A narrativa alterna entre as perspectivas de Charmaine e Stan, sempre na terceira pessoa - esse é um estilo particularmente interessante que a autora encontra para contar essa história. Assim, a narrativa se desdobra em duas perspectivas, os dois lados de uma mesma moeda. É uma narrativa amplamente não linear.
Absolutamente fantástico, em O Coração é o Último a Morrer a crítica social é muito clara: quanto vale a liberdade? A venda da alma/humanidade por dinheiro tem consequências irreparáveis, permanente - ainda assim, muitas pessoas estão dispostas a pagar esse preço.
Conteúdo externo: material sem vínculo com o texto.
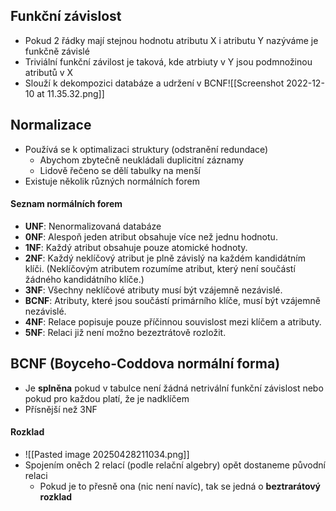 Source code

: ## Funkční závislost
- Pokud 2 řádky mají stejnou hodnotu atributu X i atributu Y nazýváme je funkčně závislé
- Triviální funkční závilost je taková, kde atrbiuty v Y jsou podmnožinou atributů v X
- Slouží k dekompozici databáze a udržení v BCNF![[Screenshot 2022-12-10 at 11.35.32.png]]
## Normalizace
- Používá se k optimalizaci struktury (odstranění redundace)
	- Abychom zbytečně neukládali duplicitní záznamy
	- Lidově řečeno se dělí tabulky na menší
- Existuje několik různých normálních forem
#### Seznam normálních forem
- **UNF**: Nenormalizovaná databáze
- **0NF**: Alespoň jeden atribut obsahuje více než jednu hodnotu.
- **1NF**: Každý atribut obsahuje pouze atomické hodnoty.
- **2NF**: Každý neklíčový atribut je plně závislý na každém kandidátním klíči. (Neklíčovým atributem rozumíme atribut, který není součástí žádného kandidátního klíče.)
- **3NF**: Všechny neklíčové atributy musí být vzájemně nezávislé.
- **BCNF**: Atributy, které jsou součástí primárního klíče, musí být vzájemně nezávislé.
- **4NF**: Relace popisuje pouze příčinnou souvislost mezi klíčem a atributy.
- **5NF**: Relaci již není možno bezeztrátově rozložit.
## BCNF (Boyceho-Coddova normální forma)
- Je **splněna** pokud v tabulce není žádná netrivální funkční závislost nebo pokud pro každou platí, že je nadklíčem
- Přísnější než 3NF
#### Rozklad
- ![[Pasted image 20250428211034.png]]
- Spojením oněch 2 relací (podle relační algebry) opět dostaneme původní relaci
	- Pokud je to přesně ona (nic není navíc), tak se jedná o **beztrarátový rozklad**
Sob a perspectiva de Stan:
"Ele não deveria ter se deixado enjaular ali, privado da liberdade. Mas o que significa liberdade hoje em dia? E quem o havia enjaulado e isolado? Ele mesmo o tinha feito. Tantas pequenas escolhas". (pg. 206).
Sob a perspectiva de Charmaine:
"Não importa, ela diz a si mesma. Pense em flores, porque agora você está segura. Só que ela não está segura. Talvez ninguém jamais possa estar seguro. Você corre para o seu quarto, bate a porta, mas não há nenhuma fechadura". (pg. 269).
Gosto de imaginar que Atwood escreveu esse livro também como um alerta ao peso de escolhas, das quais não se pode voltar atrás. Que o futuro é construído pelas escolhas que tomamos, como uma estrada com vários caminhos dos quais escolhemos apenas um. Por vezes, escolhemos errado.
"O passado é muito mais seguro, porque o que quer que esteja nele já aconteceu. Não pode ser mudado; portanto, de certa forma, não há nada a temer". (pg. 256).